Affects Version/s: 4.3.3
Fix Version/s: 4.3.4
Release Notes:Fixed the state of Workflow, MapReduce, and Spark program to be reflected correctly as KILLED state when user explicitly terminated the running program
1. Deploy a simple stream -> tpfsavro batch mapreduce pipeline.
2. Start the pipeline
3. Stop the pipeline after the workflow is running in yarn, but before the mapreduce is running in yarn.
4. The workflow state will transition to 'failed'. This is incorrect, it is supposed to be 'killed'.
5. The master will log an error like:
6. The mapreduce run record will stay in 'starting' state until the run record corrector fixes it
There are several bugs in this scenario.
The first is that the workflow run state ends up in 'failed' instead of 'killed'. I think this event is getting emitted by the program container.

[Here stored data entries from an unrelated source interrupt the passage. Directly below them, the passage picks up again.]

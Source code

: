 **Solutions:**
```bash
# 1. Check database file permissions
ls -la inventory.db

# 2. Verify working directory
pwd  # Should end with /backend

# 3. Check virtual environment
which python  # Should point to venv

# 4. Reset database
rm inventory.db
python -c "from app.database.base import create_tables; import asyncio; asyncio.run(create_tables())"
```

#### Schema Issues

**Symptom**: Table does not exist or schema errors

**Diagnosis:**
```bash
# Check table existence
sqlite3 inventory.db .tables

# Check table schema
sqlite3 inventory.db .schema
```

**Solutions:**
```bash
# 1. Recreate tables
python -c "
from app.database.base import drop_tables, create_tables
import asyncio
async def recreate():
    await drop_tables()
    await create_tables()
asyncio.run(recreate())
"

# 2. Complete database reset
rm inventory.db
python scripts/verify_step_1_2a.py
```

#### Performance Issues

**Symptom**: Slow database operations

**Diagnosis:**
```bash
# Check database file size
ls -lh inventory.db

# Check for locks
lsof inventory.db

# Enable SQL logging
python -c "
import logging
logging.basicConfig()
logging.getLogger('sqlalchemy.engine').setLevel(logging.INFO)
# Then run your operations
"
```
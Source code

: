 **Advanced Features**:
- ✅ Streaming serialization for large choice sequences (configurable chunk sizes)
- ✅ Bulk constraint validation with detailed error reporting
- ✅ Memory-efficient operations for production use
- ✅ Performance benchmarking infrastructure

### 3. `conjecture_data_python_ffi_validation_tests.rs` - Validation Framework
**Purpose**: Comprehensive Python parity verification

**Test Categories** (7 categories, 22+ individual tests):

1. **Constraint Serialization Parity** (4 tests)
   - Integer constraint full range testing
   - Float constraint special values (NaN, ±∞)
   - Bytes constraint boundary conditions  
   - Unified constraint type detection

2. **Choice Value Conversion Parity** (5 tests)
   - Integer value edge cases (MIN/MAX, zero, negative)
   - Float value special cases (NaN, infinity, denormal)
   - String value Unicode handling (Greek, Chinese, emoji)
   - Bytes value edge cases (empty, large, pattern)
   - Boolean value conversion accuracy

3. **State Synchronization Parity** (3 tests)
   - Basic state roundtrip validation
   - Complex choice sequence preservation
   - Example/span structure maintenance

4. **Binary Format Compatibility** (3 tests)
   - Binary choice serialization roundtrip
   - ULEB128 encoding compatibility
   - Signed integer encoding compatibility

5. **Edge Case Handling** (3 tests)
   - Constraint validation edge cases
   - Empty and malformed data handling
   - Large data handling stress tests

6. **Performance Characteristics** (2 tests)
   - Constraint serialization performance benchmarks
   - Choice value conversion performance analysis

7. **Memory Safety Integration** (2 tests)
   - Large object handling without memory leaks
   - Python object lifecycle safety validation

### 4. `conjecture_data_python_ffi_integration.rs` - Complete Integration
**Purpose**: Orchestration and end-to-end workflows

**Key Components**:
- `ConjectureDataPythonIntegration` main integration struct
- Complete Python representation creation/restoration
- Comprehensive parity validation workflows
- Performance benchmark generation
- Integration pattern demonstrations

The second is that there are 2 state events triggered, one for failed and one for killed. The killed one is coming from the CDAP master and is ignored because of
CDAP-13191. Even if there weren't a bug reading the run record, an even more confusing log about an invalid state transition from 'failed' to 'killed' would be generated.
The third is that the workflow does not emit a 'killed' event for the mapreduce, so it ends up in 'failed' instead of in 'killed', and only after the run record corrector fixes it.